> _Given information_:
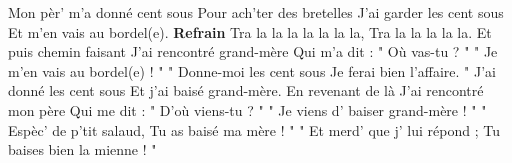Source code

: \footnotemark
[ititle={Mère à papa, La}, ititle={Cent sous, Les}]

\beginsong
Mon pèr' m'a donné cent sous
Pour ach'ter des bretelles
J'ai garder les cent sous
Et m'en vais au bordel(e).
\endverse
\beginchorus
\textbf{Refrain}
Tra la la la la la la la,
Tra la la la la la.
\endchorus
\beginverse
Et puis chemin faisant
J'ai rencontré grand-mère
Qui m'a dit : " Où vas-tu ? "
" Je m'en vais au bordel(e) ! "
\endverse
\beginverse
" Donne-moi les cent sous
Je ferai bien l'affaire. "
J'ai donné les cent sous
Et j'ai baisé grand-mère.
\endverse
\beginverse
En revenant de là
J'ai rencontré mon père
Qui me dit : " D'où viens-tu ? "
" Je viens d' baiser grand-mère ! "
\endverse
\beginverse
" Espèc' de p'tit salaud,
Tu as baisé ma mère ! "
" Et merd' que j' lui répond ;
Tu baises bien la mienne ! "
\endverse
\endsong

--

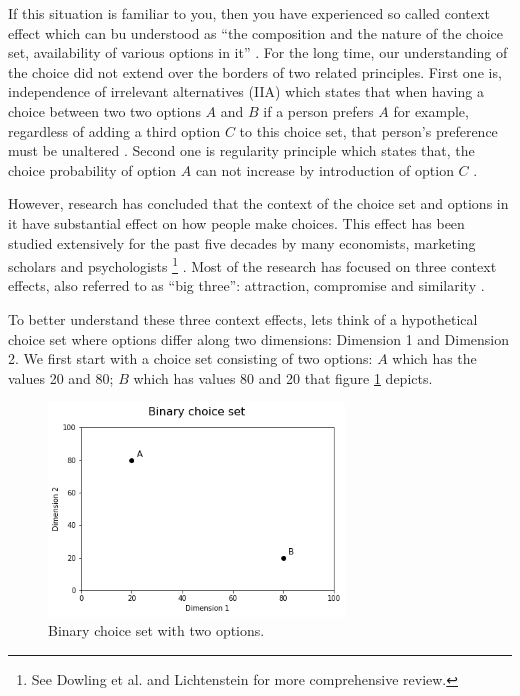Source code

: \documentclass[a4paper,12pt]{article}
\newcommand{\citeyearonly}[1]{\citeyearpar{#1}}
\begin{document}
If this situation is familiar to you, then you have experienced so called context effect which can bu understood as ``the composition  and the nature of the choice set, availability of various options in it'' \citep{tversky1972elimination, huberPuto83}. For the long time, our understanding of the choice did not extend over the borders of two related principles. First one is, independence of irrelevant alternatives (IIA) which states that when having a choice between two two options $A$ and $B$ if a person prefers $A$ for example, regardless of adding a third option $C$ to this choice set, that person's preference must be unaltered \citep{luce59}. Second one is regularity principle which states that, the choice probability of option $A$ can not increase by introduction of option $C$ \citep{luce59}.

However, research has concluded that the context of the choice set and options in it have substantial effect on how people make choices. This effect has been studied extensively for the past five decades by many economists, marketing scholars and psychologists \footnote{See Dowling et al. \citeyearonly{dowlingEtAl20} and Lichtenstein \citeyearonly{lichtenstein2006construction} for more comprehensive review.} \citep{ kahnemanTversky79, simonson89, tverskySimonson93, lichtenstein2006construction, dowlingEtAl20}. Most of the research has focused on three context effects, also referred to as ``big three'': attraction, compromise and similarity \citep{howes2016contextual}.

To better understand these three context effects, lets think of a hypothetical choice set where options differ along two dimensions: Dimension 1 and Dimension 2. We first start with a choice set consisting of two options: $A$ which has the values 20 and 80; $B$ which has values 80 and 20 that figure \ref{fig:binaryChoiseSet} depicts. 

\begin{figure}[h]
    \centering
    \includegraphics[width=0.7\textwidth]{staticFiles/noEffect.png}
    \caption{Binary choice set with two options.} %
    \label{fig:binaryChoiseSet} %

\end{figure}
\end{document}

> _Exercise brief_: Check each line above for the string "with", then copy the ones that have it.

> _Response_:
To better understand these three context effects, lets think of a hypothetical choice set where options differ along two dimensions: Dimension 1 and Dimension 2. We first start with a choice set consisting of two options: $A$ which has the values 20 and 80; $B$ which has values 80 and 20 that figure \ref{fig:binaryChoiseSet} depicts. 
    \caption{Binary choice set with two options.} %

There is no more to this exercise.